## Exercise data:

-- Opening Marker --

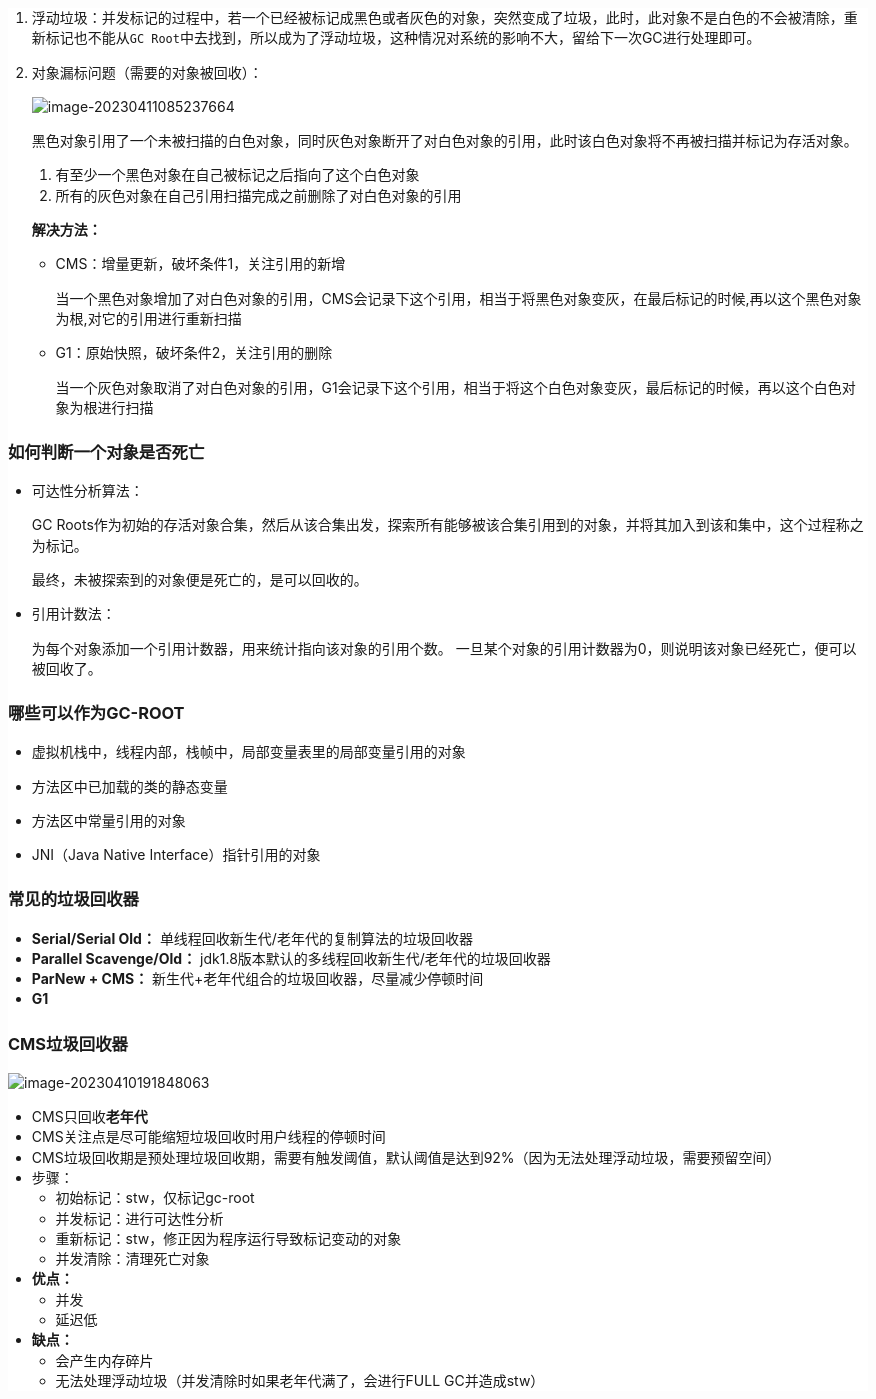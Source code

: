 1. 浮动垃圾：并发标记的过程中，若一个已经被标记成黑色或者灰色的对象，突然变成了垃圾，此时，此对象不是白色的不会被清除，重新标记也不能从`GC Root`中去找到，所以成为了浮动垃圾，这种情况对系统的影响不大，留给下一次GC进行处理即可。

2. 对象漏标问题（需要的对象被回收）：

   ![image-20230411085237664](https://chongming-images.oss-cn-hangzhou.aliyuncs.com/images-masterimage-20230411085237664.png)

   黑色对象引用了一个未被扫描的白色对象，同时灰色对象断开了对白色对象的引用，此时该白色对象将不再被扫描并标记为存活对象。

   1. 有至少一个黑色对象在自己被标记之后指向了这个白色对象
   2. 所有的灰色对象在自己引用扫描完成之前删除了对白色对象的引用

   **解决方法：**

   - CMS：增量更新，破坏条件1，关注引用的新增

     当一个黑色对象增加了对白色对象的引用，CMS会记录下这个引用，相当于将黑色对象变灰，在最后标记的时候,再以这个黑色对象为根,对它的引用进行重新扫描

   - G1：原始快照，破坏条件2，关注引用的删除

     当一个灰色对象取消了对白色对象的引用，G1会记录下这个引用，相当于将这个白色对象变灰，最后标记的时候，再以这个白色对象为根进行扫描

### 如何判断一个对象是否死亡

- 可达性分析算法：

  GC Roots作为初始的存活对象合集，然后从该合集出发，探索所有能够被该合集引用到的对象，并将其加入到该和集中，这个过程称之为标记。 

  最终，未被探索到的对象便是死亡的，是可以回收的。

- 引用计数法：

  为每个对象添加一个引用计数器，用来统计指向该对象的引用个数。 一旦某个对象的引用计数器为0，则说明该对象已经死亡，便可以被回收了。

### 哪些可以作为GC-ROOT

- 虚拟机栈中，线程内部，栈帧中，局部变量表里的局部变量引用的对象

- 方法区中已加载的类的静态变量

- 方法区中常量引用的对象

- JNI（Java Native Interface）指针引用的对象

### 常见的垃圾回收器

- **Serial/Serial Old：** 单线程回收新生代/老年代的复制算法的垃圾回收器
- **Parallel Scavenge/Old：** jdk1.8版本默认的多线程回收新生代/老年代的垃圾回收器
- **ParNew + CMS：** 新生代+老年代组合的垃圾回收器，尽量减少停顿时间
- **G1**

### CMS垃圾回收器

![image-20230410191848063](https://chongming-images.oss-cn-hangzhou.aliyuncs.com/images-masterimage-20230410191848063.png)

- CMS只回收**老年代**
- CMS关注点是尽可能缩短垃圾回收时用户线程的停顿时间
- CMS垃圾回收期是预处理垃圾回收期，需要有触发阈值，默认阈值是达到92%（因为无法处理浮动垃圾，需要预留空间）
- 步骤：
  - 初始标记：stw，仅标记gc-root
  - 并发标记：进行可达性分析
  - 重新标记：stw，修正因为程序运行导致标记变动的对象
  - 并发清除：清理死亡对象
- **优点：**
  - 并发
  - 延迟低
- **缺点：**
  - 会产生内存碎片
  - 无法处理浮动垃圾（并发清除时如果老年代满了，会进行FULL GC并造成stw）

-- Closing Marker --

Only the lines that contain the string "hangzhou" should be copied from the entries above.

   ![image-20230411085237664](https://chongming-images.oss-cn-hangzhou.aliyuncs.com/images-masterimage-20230411085237664.png)
![image-20230410191848063](https://chongming-images.oss-cn-hangzhou.aliyuncs.com/images-masterimage-20230410191848063.png)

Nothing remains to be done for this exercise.